TASK INSTRUCTIONS:
For every line in the data below that contains "flat", copy the line.

Saved data entries:
::::

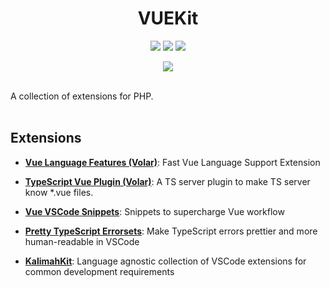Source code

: <h1 align="center">VUEKit</h1>
<p align="center">
<a target="_blank" href="https://marketplace.visualstudio.com/items?itemName=KalimahApps.vuekit">
  <img src="https://img.shields.io/visual-studio-marketplace/v/KalimahApps.vuekit?style=flat-square"></a>
  <a target="_blank" href="https://marketplace.visualstudio.com/items?itemName=KalimahApps.vuekit">
  <img src="https://img.shields.io/visual-studio-marketplace/azure-devops/installs/total/KalimahApps.vuekit?style=flat-square"></a>
<a target="_blank" href="https://marketplace.visualstudio.com/items?itemName=KalimahApps.vuekit">
  <img src="https://img.shields.io/visual-studio-marketplace/d/KalimahApps.vuekit?style=flat-square"></a>
</p>
<p align="center">
<a target=_blank href="https://twitter.com/KalimahApps">
  <img src="https://img.shields.io/twitter/follow/KalimahApps?style=for-the-badge">
</a>
</p>
<br>
A collection of extensions for PHP.
<br>
<br>

## Extensions
- **[Vue Language Features (Volar)](https://marketplace.visualstudio.com/items?itemName=Vue.volar)**: Fast Vue Language Support Extension

- **[TypeScript Vue Plugin (Volar)](https://marketplace.visualstudio.com/items?itemName=Vue.vscode-typescript-vue-plugin)**: A TS server plugin to make TS server know *.vue files.

- **[Vue VSCode Snippets](https://marketplace.visualstudio.com/items?itemName=sdras.vue-vscode-snippets)**: Snippets to supercharge Vue workflow

- **[Pretty TypeScript Errorsets](https://marketplace.visualstudio.com/items?itemName=yoavbls.pretty-ts-errors)**: Make TypeScript errors prettier and more human-readable in VSCode

- **[KalimahKit](https://marketplace.visualstudio.com/items?itemName=KalimahApps.kalimahkit)**: Language agnostic collection of VSCode extensions for common development requirements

::::

EXERCISE OUTPUT:
  <img src="https://img.shields.io/visual-studio-marketplace/v/KalimahApps.vuekit?style=flat-square"></a>
  <img src="https://img.shields.io/visual-studio-marketplace/azure-devops/installs/total/KalimahApps.vuekit?style=flat-square"></a>
  <img src="https://img.shields.io/visual-studio-marketplace/d/KalimahApps.vuekit?style=flat-square"></a>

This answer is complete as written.